*Task description*. Output all of the records word for word and drop the images.

*Data for the task*.
:::::
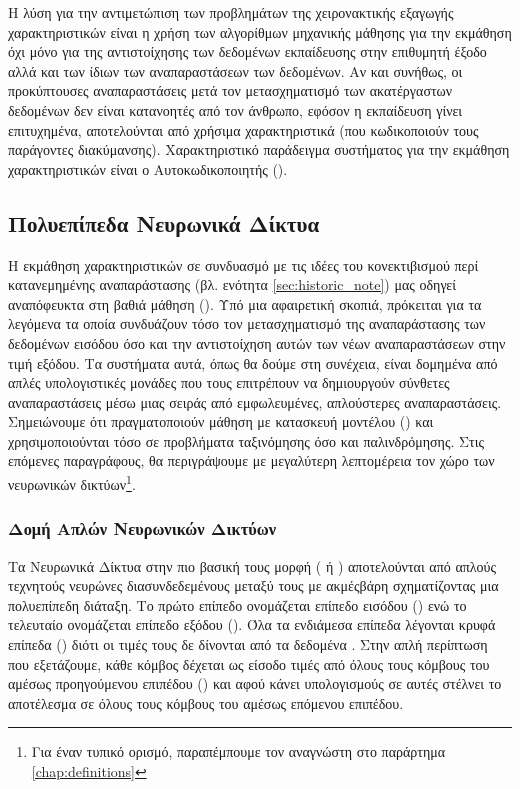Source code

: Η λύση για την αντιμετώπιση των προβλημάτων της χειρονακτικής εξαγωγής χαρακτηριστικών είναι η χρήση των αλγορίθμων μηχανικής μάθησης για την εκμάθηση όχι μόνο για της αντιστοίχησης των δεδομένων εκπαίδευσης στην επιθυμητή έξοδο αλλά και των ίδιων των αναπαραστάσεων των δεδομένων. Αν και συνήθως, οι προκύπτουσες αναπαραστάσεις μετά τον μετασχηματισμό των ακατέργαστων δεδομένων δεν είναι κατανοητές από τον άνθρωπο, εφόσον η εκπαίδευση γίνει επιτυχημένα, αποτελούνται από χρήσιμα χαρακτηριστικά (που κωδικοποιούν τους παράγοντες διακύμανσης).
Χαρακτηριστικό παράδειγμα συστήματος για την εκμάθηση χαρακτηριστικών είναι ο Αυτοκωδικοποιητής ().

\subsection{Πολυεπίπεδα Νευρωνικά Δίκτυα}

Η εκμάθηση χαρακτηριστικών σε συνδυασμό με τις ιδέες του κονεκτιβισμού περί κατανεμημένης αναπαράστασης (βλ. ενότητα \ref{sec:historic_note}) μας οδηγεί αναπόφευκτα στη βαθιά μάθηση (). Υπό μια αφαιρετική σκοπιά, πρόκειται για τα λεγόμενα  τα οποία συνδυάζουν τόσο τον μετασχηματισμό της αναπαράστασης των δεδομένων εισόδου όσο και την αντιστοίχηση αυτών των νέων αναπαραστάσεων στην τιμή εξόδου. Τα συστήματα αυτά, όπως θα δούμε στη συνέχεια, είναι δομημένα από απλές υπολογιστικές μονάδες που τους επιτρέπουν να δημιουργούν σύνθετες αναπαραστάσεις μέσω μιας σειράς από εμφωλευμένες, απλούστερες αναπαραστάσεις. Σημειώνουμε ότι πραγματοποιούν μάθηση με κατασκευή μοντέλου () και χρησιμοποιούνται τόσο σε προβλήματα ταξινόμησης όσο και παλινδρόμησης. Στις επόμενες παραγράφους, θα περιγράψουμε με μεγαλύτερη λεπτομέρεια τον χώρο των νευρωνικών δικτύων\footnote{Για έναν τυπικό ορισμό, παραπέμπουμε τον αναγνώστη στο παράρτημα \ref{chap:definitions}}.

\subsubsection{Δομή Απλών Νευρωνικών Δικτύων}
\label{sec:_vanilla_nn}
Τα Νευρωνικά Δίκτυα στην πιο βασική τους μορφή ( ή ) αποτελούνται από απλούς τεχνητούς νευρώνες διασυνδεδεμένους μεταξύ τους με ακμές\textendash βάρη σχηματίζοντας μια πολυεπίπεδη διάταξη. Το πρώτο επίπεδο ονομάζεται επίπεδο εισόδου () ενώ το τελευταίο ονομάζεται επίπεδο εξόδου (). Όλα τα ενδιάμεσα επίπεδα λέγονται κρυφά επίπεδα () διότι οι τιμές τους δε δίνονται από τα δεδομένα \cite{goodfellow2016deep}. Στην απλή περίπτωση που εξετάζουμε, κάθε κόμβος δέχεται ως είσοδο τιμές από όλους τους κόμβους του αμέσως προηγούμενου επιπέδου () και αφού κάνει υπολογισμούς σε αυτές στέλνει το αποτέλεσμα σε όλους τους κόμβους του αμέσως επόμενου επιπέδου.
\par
:::::
*Task response*.
Source code

: Η λύση για την αντιμετώπιση των προβλημάτων της χειρονακτικής εξαγωγής χαρακτηριστικών είναι η χρήση των αλγορίθμων μηχανικής μάθησης για την εκμάθηση όχι μόνο για της αντιστοίχησης των δεδομένων εκπαίδευσης στην επιθυμητή έξοδο αλλά και των ίδιων των αναπαραστάσεων των δεδομένων. Αν και συνήθως, οι προκύπτουσες αναπαραστάσεις μετά τον μετασχηματισμό των ακατέργαστων δεδομένων δεν είναι κατανοητές από τον άνθρωπο, εφόσον η εκπαίδευση γίνει επιτυχημένα, αποτελούνται από χρήσιμα χαρακτηριστικά (που κωδικοποιούν τους παράγοντες διακύμανσης).
Χαρακτηριστικό παράδειγμα συστήματος για την εκμάθηση χαρακτηριστικών είναι ο Αυτοκωδικοποιητής ().

\subsection{Πολυεπίπεδα Νευρωνικά Δίκτυα}

Η εκμάθηση χαρακτηριστικών σε συνδυασμό με τις ιδέες του κονεκτιβισμού περί κατανεμημένης αναπαράστασης (βλ. ενότητα \ref{sec:historic_note}) μας οδηγεί αναπόφευκτα στη βαθιά μάθηση (). Υπό μια αφαιρετική σκοπιά, πρόκειται για τα λεγόμενα  τα οποία συνδυάζουν τόσο τον μετασχηματισμό της αναπαράστασης των δεδομένων εισόδου όσο και την αντιστοίχηση αυτών των νέων αναπαραστάσεων στην τιμή εξόδου. Τα συστήματα αυτά, όπως θα δούμε στη συνέχεια, είναι δομημένα από απλές υπολογιστικές μονάδες που τους επιτρέπουν να δημιουργούν σύνθετες αναπαραστάσεις μέσω μιας σειράς από εμφωλευμένες, απλούστερες αναπαραστάσεις. Σημειώνουμε ότι πραγματοποιούν μάθηση με κατασκευή μοντέλου () και χρησιμοποιούνται τόσο σε προβλήματα ταξινόμησης όσο και παλινδρόμησης. Στις επόμενες παραγράφους, θα περιγράψουμε με μεγαλύτερη λεπτομέρεια τον χώρο των νευρωνικών δικτύων\footnote{Για έναν τυπικό ορισμό, παραπέμπουμε τον αναγνώστη στο παράρτημα \ref{chap:definitions}}.

\subsubsection{Δομή Απλών Νευρωνικών Δικτύων}
\label{sec:_vanilla_nn}
Τα Νευρωνικά Δίκτυα στην πιο βασική τους μορφή ( ή ) αποτελούνται από απλούς τεχνητούς νευρώνες διασυνδεδεμένους μεταξύ τους με ακμές\textendash βάρη σχηματίζοντας μια πολυεπίπεδη διάταξη. Το πρώτο επίπεδο ονομάζεται επίπεδο εισόδου () ενώ το τελευταίο ονομάζεται επίπεδο εξόδου (). Όλα τα ενδιάμεσα επίπεδα λέγονται κρυφά επίπεδα () διότι οι τιμές τους δε δίνονται από τα δεδομένα \cite{goodfellow2016deep}. Στην απλή περίπτωση που εξετάζουμε, κάθε κόμβος δέχεται ως είσοδο τιμές από όλους τους κόμβους του αμέσως προηγούμενου επιπέδου () και αφού κάνει υπολογισμούς σε αυτές στέλνει το αποτέλεσμα σε όλους τους κόμβους του αμέσως επόμενου επιπέδου.
\par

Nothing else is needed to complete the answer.